What you will do:
Report every line of the records below that contains the word "multiple".

**********

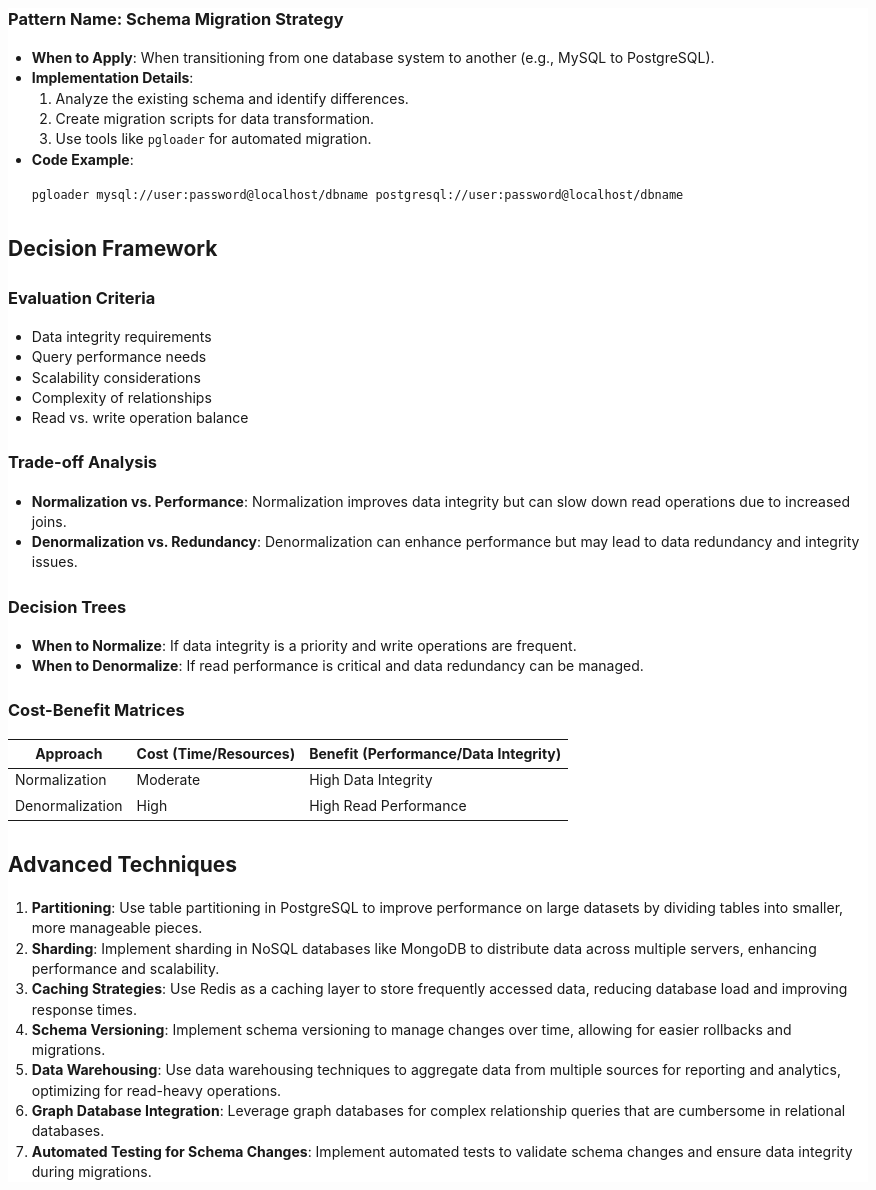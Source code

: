 ### Pattern Name: Schema Migration Strategy
- **When to Apply**: When transitioning from one database system to another (e.g., MySQL to PostgreSQL).
- **Implementation Details**:
  1. Analyze the existing schema and identify differences.
  2. Create migration scripts for data transformation.
  3. Use tools like `pgloader` for automated migration.
- **Code Example**:
  ```bash
  pgloader mysql://user:password@localhost/dbname postgresql://user:password@localhost/dbname
  ```

## Decision Framework

### Evaluation Criteria
- Data integrity requirements
- Query performance needs
- Scalability considerations
- Complexity of relationships
- Read vs. write operation balance

### Trade-off Analysis
- **Normalization vs. Performance**: Normalization improves data integrity but can slow down read operations due to increased joins.
- **Denormalization vs. Redundancy**: Denormalization can enhance performance but may lead to data redundancy and integrity issues.

### Decision Trees
- **When to Normalize**: If data integrity is a priority and write operations are frequent.
- **When to Denormalize**: If read performance is critical and data redundancy can be managed.

### Cost-Benefit Matrices
| Approach       | Cost (Time/Resources) | Benefit (Performance/Data Integrity) |
|----------------|------------------------|-------------------------------------|
| Normalization   | Moderate               | High Data Integrity                 |
| Denormalization | High                   | High Read Performance               |

## Advanced Techniques
1. **Partitioning**: Use table partitioning in PostgreSQL to improve performance on large datasets by dividing tables into smaller, more manageable pieces.
2. **Sharding**: Implement sharding in NoSQL databases like MongoDB to distribute data across multiple servers, enhancing performance and scalability.
3. **Caching Strategies**: Use Redis as a caching layer to store frequently accessed data, reducing database load and improving response times.
4. **Schema Versioning**: Implement schema versioning to manage changes over time, allowing for easier rollbacks and migrations.
5. **Data Warehousing**: Use data warehousing techniques to aggregate data from multiple sources for reporting and analytics, optimizing for read-heavy operations.
6. **Graph Database Integration**: Leverage graph databases for complex relationship queries that are cumbersome in relational databases.
7. **Automated Testing for Schema Changes**: Implement automated tests to validate schema changes and ensure data integrity during migrations.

**********

Output below:
2. **Sharding**: Implement sharding in NoSQL databases like MongoDB to distribute data across multiple servers, enhancing performance and scalability.
5. **Data Warehousing**: Use data warehousing techniques to aggregate data from multiple sources for reporting and analytics, optimizing for read-heavy operations.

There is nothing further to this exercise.